Archaeologists from the Antiquities Authority who inspected the cave described it as being frozen in time. In it, they found dozens of innocent (whole) pottery and bronze vessels, as they were originally placed there during a burial ceremony, about 3,300 years ago. These vessels, they explained, were burial offerings – they were buried with the dead in the belief that they would be used by them in the next world. The cave was carved in the shape of a square, and in the center of its ceiling was a pillar.

According to Dr. Eli Yanai, an expert on the Bronze Age at the Antiquities Authority, “This is a once-in-a-lifetime find! It’s not every day that you see an Indiana Jones set – a cave with dishes on the floor that haven’t been touched in 3,300 years. We are talking about the Late Bronze Age.”

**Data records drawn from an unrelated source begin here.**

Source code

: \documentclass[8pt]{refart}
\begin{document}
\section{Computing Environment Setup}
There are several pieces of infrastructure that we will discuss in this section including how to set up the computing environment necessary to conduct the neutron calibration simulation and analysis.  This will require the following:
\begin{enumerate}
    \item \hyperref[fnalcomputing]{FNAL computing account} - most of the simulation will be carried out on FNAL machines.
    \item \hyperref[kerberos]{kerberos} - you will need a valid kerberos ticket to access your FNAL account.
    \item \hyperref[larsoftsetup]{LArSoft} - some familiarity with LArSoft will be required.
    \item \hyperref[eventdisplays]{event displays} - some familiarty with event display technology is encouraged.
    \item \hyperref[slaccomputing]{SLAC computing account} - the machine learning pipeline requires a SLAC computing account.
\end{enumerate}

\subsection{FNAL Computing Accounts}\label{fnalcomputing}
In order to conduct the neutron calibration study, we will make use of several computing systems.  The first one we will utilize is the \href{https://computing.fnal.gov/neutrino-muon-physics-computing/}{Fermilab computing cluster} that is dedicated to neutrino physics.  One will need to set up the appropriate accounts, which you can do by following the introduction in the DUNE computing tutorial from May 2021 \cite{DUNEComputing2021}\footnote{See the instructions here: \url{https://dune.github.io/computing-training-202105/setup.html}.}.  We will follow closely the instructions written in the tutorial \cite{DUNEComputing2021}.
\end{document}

“The fact that the cave was sealed,” he added, “and was not looted in later periods, allows us, with the scientific means available today, to extract a great deal of information from the objects and materials that survived on them, and which are not visible to the eye, including organic materials. The cave can provide us with a complete picture of burial customs in the Late Bronze Age.”

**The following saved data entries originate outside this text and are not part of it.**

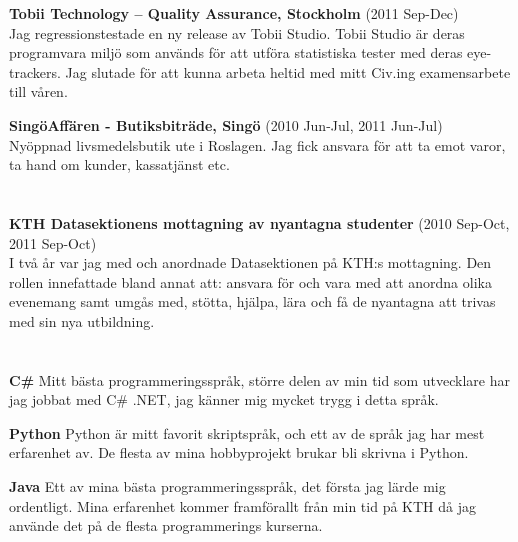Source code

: \documentclass[margin,line]{resume}%
\begin{document}
\begin{resume}
		\textbf{Tobii Technology – Quality Assurance, Stockholm} (2011 Sep-Dec)\\
		Jag regressionstestade en ny release av Tobii Studio. Tobii Studio är deras
		programvara miljö som används för att utföra statistiska tester med deras
		eye-trackers. Jag slutade för att kunna arbeta heltid med mitt Civ.ing
		examensarbete till våren.

		\textbf{SingöAffären - Butiksbiträde, Singö} (2010 Jun-Jul, 2011 Jun-Jul)\\
		Nyöppnad livsmedelsbutik ute i Roslagen. Jag fick ansvara för att ta emot varor, ta
		hand om kunder, kassatjänst etc.

	\section{}\vspace{0.001mm}

		\textbf{KTH Datasektionens mottagning av nyantagna studenter} (2010
		Sep-Oct, 2011 Sep-Oct)\\
		I två år var jag med och anordnade Datasektionen på KTH:s mottagning. Den
		rollen innefattade bland annat att: ansvara för och vara med att anordna
		olika evenemang samt umgås med, stötta, hjälpa, lära och få de nyantagna att trivas
		med sin nya utbildning.

	   \section{}\vspace{0.001mm}

		\textbf{C\#}\hspace{0.5cm}
		Mitt bästa programmeringsspråk, större delen av min tid som utvecklare
		har jag jobbat med C\# .NET, jag känner mig mycket trygg i detta språk.

		\textbf{Python}\hspace{0.5cm}
		Python är mitt favorit skriptspråk, och ett av de språk jag har mest
		erfarenhet av. De flesta av mina hobbyprojekt brukar bli skrivna i Python.

		\textbf{Java}\hspace{0.5cm}
		Ett av mina bästa programmeringsspråk, det första jag lärde mig
		ordentligt. Mina erfarenhet kommer framförallt från min tid på KTH då
		jag använde det på de flesta programmerings kurserna.


\end{resume}
\end{document}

In the cave, mainly dozens of pottery vessels of various sizes and shapes were left. Among them, there are deep and shallow bowls, some of which are painted red, set (bowls with a high leg) cooking pots, jugs and clay candles that contained oil for light.

Next to the pottery, bronze arrowheads or spearheads were also found in the cave. According to their position, they were found in garbage from organic material that did not survive.